Task objective:
Every line of the entries below that includes "application" belongs in the answer, copied as written.

──────────────────────────────

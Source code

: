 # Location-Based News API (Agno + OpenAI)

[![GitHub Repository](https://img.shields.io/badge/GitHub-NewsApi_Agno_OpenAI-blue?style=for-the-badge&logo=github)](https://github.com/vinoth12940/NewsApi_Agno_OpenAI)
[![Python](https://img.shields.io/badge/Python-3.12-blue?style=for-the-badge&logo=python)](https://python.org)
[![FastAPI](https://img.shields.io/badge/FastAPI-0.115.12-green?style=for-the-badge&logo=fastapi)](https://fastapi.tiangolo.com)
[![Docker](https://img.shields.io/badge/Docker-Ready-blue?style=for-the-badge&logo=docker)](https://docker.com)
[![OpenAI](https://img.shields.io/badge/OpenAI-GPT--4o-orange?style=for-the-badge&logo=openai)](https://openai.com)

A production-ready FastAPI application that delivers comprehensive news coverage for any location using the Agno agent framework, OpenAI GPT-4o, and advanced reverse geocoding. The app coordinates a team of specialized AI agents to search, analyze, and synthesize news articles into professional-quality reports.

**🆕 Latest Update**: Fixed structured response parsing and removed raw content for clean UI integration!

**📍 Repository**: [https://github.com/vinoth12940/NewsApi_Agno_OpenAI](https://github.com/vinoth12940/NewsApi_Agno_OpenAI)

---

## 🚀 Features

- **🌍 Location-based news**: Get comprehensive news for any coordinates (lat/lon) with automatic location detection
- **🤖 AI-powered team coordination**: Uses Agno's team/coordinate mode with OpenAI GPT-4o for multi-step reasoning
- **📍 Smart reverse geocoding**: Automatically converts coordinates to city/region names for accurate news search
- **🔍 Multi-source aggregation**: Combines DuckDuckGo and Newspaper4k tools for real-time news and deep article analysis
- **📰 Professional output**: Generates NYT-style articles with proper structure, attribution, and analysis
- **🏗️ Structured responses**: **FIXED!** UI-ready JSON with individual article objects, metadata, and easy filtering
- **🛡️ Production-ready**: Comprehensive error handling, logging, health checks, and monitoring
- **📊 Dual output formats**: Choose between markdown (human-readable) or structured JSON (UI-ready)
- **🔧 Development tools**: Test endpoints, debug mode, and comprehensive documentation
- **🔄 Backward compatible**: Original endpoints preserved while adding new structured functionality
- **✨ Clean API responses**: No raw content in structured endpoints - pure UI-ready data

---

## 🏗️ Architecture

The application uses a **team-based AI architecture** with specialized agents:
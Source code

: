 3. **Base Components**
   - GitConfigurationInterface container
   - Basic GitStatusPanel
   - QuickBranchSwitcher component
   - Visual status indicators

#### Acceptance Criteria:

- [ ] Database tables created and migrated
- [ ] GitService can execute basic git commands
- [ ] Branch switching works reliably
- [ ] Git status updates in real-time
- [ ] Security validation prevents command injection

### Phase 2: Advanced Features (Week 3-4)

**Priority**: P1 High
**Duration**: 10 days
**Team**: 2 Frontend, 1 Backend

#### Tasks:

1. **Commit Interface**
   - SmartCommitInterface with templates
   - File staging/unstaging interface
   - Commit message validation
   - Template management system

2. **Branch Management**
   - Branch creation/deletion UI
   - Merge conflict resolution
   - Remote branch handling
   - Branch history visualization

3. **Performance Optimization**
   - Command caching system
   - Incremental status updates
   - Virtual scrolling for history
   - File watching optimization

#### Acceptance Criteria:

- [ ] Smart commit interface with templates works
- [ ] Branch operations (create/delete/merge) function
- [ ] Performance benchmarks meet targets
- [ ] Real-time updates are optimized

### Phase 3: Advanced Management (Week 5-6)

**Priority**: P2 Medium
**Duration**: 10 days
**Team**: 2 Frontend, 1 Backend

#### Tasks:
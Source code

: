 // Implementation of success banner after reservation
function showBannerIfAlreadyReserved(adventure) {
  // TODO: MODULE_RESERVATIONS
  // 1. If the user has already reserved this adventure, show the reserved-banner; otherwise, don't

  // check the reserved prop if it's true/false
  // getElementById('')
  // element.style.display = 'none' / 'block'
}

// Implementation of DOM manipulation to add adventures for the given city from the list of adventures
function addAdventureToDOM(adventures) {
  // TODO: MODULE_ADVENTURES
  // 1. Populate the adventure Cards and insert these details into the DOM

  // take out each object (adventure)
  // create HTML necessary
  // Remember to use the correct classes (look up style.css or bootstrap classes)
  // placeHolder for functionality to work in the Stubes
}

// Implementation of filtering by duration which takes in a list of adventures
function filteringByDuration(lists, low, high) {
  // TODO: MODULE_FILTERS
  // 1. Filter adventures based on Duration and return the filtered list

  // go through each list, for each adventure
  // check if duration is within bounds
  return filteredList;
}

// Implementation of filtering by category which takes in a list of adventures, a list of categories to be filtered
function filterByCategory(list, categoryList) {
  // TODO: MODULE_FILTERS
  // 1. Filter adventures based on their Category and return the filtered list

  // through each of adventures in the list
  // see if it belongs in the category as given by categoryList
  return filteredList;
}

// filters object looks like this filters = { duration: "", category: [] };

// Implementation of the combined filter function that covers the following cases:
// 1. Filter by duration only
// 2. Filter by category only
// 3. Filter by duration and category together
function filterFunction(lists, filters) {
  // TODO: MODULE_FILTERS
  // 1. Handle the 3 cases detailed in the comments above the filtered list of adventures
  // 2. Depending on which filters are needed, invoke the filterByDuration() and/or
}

──────────────────────────────

Exercise answer:
A production-ready FastAPI application that delivers comprehensive news coverage for any location using the Agno agent framework, OpenAI GPT-4o, and advanced reverse geocoding. The app coordinates a team of specialized AI agents to search, analyze, and synthesize news articles into professional-quality reports.
The application uses a **team-based AI architecture** with specialized agents:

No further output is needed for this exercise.